■ Provided records:

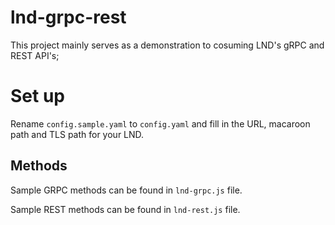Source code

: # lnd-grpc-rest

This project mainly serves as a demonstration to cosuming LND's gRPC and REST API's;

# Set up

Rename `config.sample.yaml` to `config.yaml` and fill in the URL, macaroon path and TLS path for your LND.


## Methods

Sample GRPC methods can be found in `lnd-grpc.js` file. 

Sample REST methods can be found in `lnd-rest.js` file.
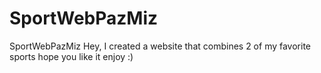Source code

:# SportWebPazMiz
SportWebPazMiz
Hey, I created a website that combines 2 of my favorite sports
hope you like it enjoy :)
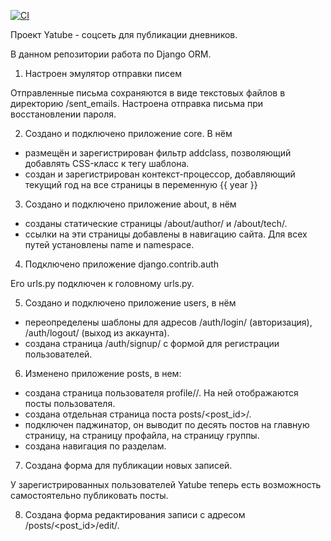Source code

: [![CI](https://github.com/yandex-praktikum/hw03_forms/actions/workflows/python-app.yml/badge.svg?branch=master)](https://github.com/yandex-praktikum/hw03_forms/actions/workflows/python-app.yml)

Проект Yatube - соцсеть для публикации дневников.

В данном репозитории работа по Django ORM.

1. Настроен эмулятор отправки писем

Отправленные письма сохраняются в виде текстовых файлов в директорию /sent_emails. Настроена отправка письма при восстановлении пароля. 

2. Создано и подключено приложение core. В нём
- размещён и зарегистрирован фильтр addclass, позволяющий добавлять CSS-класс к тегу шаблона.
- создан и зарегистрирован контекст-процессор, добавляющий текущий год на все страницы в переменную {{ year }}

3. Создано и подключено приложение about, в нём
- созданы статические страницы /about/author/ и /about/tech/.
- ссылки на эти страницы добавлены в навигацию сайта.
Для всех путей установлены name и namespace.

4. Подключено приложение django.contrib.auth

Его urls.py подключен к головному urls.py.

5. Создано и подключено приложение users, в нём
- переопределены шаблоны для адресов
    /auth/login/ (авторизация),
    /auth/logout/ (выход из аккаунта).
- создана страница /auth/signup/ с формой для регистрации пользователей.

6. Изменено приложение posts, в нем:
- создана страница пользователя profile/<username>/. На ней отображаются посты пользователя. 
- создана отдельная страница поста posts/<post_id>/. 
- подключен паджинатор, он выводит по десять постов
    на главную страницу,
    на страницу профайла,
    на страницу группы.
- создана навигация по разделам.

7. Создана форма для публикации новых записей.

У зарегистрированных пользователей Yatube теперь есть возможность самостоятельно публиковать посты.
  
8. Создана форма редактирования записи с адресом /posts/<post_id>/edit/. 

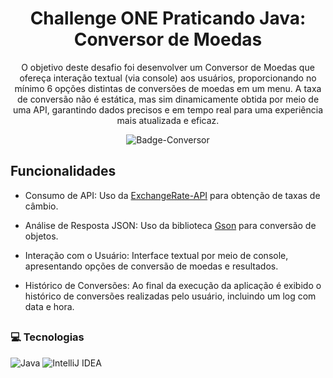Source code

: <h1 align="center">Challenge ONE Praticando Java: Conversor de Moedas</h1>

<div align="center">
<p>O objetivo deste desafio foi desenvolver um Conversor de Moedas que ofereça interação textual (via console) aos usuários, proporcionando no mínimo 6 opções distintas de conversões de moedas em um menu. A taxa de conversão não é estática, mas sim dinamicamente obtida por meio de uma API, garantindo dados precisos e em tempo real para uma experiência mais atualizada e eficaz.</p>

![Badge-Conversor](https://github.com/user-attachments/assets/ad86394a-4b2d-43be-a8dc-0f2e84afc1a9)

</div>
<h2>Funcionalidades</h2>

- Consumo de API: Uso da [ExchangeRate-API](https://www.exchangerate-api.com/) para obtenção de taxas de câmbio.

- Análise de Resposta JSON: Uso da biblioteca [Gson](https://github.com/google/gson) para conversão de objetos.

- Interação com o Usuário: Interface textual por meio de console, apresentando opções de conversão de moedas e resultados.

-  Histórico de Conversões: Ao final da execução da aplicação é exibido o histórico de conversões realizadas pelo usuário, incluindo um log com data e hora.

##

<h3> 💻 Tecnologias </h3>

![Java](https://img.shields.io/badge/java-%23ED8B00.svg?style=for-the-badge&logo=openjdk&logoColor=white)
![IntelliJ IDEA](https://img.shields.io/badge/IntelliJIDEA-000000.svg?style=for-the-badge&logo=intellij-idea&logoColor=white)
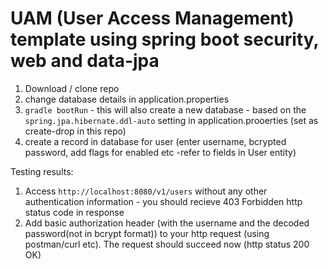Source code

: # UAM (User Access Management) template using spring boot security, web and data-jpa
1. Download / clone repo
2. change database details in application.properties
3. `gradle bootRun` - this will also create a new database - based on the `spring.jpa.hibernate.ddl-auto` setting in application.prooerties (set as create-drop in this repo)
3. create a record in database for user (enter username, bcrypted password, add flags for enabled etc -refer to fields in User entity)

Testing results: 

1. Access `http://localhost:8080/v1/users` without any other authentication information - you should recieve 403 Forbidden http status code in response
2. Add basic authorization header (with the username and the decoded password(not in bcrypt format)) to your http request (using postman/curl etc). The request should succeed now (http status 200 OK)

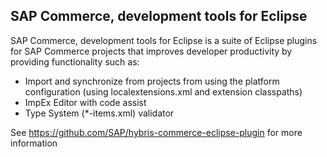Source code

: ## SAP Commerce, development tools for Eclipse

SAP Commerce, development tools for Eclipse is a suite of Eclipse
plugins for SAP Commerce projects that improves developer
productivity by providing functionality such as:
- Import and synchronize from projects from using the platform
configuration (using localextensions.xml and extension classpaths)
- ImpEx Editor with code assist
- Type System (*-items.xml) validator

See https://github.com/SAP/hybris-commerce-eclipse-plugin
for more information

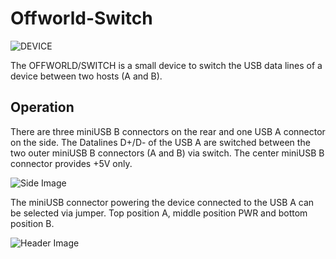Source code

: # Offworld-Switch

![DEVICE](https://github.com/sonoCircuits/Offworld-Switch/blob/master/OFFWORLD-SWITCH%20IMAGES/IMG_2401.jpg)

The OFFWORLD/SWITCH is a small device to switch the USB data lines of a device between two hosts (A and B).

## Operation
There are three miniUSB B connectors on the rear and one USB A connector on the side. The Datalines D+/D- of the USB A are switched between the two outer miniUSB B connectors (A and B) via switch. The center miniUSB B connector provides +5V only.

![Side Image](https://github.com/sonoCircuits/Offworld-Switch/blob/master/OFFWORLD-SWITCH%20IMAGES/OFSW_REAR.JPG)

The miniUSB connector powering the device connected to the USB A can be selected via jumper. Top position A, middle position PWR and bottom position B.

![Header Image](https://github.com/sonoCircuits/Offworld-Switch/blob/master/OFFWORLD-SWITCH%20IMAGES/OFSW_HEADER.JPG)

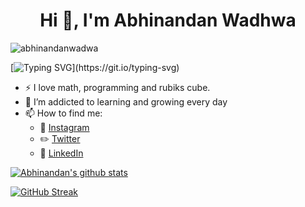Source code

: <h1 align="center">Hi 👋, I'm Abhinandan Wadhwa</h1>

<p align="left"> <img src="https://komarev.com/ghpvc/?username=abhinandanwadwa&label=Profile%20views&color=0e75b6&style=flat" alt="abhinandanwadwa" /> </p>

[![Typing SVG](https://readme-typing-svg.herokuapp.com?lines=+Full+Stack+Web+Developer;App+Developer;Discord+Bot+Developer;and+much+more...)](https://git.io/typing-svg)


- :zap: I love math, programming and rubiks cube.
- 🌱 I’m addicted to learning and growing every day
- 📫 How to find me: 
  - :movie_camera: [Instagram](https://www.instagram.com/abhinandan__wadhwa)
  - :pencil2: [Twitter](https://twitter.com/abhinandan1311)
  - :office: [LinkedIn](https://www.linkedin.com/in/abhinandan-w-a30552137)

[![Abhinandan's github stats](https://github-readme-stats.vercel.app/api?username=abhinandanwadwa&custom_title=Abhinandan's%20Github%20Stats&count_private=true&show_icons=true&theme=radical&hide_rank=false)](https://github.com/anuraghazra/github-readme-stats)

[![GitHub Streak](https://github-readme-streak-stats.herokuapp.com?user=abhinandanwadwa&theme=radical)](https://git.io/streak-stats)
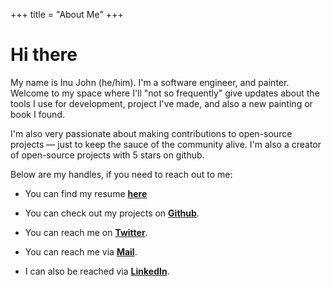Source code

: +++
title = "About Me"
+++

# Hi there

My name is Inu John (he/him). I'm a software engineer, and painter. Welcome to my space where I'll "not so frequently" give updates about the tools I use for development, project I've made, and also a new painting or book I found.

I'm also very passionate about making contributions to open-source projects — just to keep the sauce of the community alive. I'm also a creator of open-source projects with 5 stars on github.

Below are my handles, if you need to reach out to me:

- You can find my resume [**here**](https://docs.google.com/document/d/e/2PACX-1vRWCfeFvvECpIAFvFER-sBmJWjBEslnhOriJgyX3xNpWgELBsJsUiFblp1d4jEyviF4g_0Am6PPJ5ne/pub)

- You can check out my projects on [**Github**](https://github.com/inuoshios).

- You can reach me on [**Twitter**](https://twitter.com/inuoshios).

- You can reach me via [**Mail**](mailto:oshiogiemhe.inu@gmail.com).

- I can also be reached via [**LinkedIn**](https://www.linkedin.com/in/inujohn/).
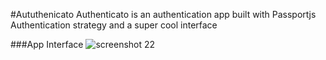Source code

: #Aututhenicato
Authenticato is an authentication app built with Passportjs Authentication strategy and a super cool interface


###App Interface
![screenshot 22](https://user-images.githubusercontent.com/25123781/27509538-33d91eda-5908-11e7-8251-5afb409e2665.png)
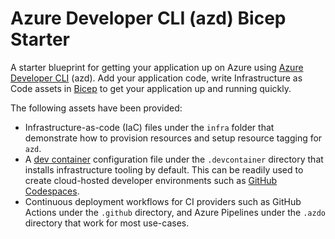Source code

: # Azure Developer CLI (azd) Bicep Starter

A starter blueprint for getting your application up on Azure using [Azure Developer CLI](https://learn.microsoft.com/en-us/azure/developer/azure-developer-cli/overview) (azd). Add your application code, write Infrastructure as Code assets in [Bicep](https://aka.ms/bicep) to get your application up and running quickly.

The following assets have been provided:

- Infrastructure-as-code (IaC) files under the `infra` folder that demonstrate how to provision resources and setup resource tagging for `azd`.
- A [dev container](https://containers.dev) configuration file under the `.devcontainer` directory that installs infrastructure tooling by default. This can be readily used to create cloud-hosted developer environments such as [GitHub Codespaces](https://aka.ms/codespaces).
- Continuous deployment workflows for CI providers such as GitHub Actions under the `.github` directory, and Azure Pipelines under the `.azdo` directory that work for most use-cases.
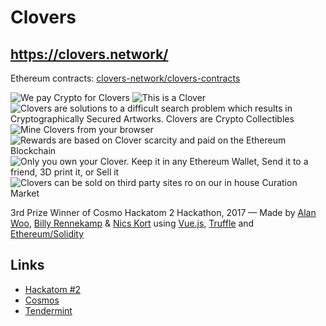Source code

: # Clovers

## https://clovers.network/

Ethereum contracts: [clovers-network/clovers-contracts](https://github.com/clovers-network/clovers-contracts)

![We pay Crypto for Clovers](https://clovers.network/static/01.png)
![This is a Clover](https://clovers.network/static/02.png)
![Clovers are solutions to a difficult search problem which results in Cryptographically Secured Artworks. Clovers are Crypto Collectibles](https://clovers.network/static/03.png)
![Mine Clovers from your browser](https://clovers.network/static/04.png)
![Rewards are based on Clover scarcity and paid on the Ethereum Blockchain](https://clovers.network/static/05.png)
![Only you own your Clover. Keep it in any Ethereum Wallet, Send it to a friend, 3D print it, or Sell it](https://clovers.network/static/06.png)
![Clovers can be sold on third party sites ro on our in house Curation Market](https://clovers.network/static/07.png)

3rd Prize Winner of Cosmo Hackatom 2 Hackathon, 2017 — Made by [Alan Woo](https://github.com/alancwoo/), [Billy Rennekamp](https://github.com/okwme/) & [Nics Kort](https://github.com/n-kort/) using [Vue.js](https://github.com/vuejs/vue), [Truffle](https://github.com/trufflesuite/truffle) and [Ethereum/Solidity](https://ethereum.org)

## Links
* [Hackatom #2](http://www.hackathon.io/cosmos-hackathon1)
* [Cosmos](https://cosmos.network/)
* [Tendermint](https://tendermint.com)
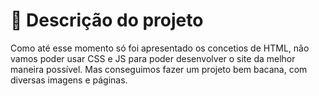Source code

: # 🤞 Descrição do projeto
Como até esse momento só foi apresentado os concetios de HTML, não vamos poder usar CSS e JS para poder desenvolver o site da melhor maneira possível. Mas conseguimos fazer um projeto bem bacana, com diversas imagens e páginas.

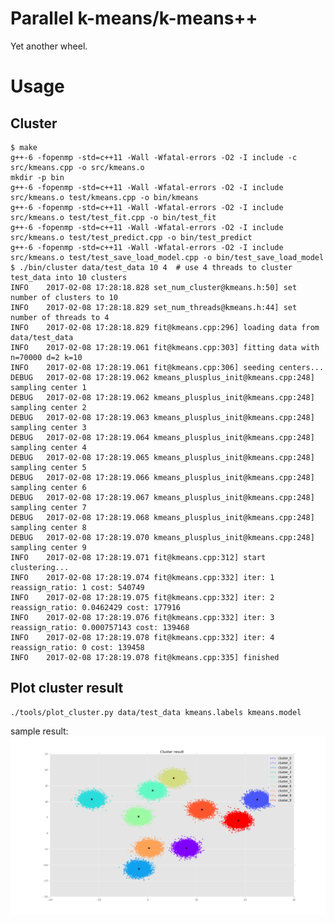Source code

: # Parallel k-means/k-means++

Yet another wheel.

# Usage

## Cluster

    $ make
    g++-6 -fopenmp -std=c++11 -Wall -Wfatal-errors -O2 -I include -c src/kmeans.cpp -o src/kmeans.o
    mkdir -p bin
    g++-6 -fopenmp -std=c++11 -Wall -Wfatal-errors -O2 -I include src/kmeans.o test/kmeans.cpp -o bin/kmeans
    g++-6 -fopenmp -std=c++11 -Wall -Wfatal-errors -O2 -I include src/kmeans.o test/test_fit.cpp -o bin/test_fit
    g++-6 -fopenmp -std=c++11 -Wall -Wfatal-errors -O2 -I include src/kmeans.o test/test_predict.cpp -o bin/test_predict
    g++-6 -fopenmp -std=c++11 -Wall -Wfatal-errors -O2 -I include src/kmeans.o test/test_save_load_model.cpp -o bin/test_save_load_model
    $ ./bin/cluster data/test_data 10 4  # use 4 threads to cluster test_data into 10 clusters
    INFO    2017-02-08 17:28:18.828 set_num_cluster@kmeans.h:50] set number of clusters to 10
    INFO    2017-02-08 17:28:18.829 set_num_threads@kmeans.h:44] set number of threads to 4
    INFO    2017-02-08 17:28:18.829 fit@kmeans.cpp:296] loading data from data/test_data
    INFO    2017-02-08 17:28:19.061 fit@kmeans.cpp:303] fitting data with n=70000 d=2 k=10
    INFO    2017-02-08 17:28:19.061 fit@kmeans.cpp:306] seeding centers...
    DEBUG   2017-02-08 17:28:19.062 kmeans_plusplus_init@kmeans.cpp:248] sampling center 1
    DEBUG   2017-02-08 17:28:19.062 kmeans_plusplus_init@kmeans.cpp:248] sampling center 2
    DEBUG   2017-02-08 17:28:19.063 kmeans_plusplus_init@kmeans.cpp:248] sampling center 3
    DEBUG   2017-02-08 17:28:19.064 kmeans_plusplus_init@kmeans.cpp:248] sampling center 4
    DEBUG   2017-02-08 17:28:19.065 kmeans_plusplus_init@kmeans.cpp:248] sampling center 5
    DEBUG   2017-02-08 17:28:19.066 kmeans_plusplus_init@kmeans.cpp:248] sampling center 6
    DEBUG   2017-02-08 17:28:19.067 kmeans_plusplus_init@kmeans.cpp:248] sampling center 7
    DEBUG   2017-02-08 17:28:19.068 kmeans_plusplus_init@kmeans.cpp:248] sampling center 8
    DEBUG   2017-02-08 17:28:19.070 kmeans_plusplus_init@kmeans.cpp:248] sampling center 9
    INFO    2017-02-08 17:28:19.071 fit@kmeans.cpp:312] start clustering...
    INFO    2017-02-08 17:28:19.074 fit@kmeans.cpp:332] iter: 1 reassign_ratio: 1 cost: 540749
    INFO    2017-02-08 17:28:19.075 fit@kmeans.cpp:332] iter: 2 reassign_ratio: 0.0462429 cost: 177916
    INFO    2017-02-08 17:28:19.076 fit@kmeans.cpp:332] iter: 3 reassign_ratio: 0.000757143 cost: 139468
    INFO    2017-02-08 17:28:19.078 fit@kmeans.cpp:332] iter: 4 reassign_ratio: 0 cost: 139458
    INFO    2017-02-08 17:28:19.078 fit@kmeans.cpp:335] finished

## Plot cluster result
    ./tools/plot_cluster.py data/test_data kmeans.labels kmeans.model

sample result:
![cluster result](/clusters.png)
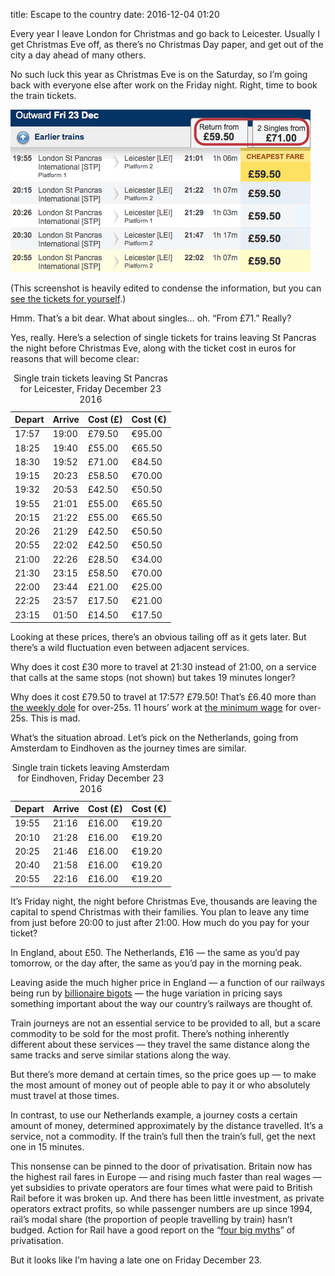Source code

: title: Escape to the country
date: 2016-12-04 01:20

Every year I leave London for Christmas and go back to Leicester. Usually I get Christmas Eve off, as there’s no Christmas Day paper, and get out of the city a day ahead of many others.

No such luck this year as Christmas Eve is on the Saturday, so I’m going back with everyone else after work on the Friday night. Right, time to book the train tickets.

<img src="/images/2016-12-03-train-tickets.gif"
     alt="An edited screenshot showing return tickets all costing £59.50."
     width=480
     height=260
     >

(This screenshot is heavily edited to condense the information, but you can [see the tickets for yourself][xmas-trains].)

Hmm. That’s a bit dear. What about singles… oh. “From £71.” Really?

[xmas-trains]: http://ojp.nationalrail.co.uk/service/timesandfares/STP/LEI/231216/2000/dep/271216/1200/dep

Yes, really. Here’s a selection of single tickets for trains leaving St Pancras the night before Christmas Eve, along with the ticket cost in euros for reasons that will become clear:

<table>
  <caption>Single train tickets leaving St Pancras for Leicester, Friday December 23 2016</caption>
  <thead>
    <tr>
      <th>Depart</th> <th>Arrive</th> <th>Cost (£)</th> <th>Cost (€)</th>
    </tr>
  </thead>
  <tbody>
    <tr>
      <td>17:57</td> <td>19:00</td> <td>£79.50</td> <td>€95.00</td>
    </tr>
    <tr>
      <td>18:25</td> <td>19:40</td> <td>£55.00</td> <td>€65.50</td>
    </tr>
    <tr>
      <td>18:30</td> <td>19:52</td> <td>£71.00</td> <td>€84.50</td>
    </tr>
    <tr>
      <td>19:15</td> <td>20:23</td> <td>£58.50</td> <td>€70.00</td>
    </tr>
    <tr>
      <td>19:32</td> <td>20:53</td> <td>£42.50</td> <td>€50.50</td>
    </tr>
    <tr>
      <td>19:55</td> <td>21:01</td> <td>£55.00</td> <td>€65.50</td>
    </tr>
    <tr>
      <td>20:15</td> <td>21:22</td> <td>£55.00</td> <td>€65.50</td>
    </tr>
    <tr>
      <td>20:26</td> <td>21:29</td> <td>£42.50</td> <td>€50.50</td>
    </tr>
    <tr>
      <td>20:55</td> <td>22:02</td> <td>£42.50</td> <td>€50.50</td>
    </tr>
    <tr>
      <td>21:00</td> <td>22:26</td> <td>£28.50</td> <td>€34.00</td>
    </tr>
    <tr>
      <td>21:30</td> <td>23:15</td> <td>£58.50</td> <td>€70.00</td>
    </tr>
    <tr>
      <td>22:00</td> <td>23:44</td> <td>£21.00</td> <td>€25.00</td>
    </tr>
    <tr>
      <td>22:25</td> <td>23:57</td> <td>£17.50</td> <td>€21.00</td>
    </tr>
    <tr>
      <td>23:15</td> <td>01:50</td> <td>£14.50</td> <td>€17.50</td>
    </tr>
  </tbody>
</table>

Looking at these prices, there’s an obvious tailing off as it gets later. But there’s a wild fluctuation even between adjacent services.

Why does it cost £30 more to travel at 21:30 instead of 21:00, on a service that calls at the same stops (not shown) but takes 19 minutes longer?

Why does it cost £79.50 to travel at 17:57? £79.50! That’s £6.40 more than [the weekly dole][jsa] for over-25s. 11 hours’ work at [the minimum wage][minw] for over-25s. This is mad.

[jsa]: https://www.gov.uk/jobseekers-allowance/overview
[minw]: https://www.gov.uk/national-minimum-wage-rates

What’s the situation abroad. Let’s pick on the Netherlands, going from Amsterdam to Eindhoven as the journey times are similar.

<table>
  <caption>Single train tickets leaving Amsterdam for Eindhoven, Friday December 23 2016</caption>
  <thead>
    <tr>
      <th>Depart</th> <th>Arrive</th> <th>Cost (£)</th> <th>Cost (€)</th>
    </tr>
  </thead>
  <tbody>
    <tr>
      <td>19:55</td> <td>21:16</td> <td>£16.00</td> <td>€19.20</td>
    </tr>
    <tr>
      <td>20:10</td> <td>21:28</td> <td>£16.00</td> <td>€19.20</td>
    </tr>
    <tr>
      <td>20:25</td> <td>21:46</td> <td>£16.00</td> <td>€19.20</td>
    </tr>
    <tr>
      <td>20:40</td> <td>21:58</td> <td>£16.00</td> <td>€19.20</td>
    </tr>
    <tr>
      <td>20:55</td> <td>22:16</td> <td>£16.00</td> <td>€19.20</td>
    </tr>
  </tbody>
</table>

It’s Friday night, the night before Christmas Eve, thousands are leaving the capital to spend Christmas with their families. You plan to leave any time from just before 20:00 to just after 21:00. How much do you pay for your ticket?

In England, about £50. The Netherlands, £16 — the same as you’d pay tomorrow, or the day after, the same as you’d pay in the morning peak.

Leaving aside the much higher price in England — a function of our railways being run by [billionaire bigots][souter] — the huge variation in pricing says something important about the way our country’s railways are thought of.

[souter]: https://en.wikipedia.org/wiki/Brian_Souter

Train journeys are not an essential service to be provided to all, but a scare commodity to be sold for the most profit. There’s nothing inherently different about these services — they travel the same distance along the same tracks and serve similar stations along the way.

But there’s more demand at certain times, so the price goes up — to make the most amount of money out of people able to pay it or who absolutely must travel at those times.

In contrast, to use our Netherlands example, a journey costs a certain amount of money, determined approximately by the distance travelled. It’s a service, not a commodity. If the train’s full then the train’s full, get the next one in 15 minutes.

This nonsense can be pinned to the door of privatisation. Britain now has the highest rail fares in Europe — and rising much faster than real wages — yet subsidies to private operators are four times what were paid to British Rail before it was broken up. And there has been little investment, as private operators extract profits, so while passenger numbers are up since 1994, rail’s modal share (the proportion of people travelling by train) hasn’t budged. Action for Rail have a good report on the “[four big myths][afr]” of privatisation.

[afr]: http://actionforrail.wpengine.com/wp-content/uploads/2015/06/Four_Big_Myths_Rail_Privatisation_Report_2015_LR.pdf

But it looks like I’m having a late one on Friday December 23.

■ Your assignment:
Copy exactly the material above from the line with "The following assets" to the line with "house Curation Market](https://clovers.network/static/07.png)", ends included, and nothing else. Leave out any picture.

■ Response for this exercise:
The following assets have been provided:

- Infrastructure-as-code (IaC) files under the `infra` folder that demonstrate how to provision resources and setup resource tagging for `azd`.
- A [dev container](https://containers.dev) configuration file under the `.devcontainer` directory that installs infrastructure tooling by default. This can be readily used to create cloud-hosted developer environments such as [GitHub Codespaces](https://aka.ms/codespaces).
- Continuous deployment workflows for CI providers such as GitHub Actions under the `.github` directory, and Azure Pipelines under the `.azdo` directory that work for most use-cases.
Source code

: # Clovers

## https://clovers.network/

Ethereum contracts: [clovers-network/clovers-contracts](https://github.com/clovers-network/clovers-contracts)

![We pay Crypto for Clovers](https://clovers.network/static/01.png)
![This is a Clover](https://clovers.network/static/02.png)
![Clovers are solutions to a difficult search problem which results in Cryptographically Secured Artworks. Clovers are Crypto Collectibles](https://clovers.network/static/03.png)
![Mine Clovers from your browser](https://clovers.network/static/04.png)
![Rewards are based on Clover scarcity and paid on the Ethereum Blockchain](https://clovers.network/static/05.png)
![Only you own your Clover. Keep it in any Ethereum Wallet, Send it to a friend, 3D print it, or Sell it](https://clovers.network/static/06.png)
![Clovers can be sold on third party sites ro on our in house Curation Market](https://clovers.network/static/07.png)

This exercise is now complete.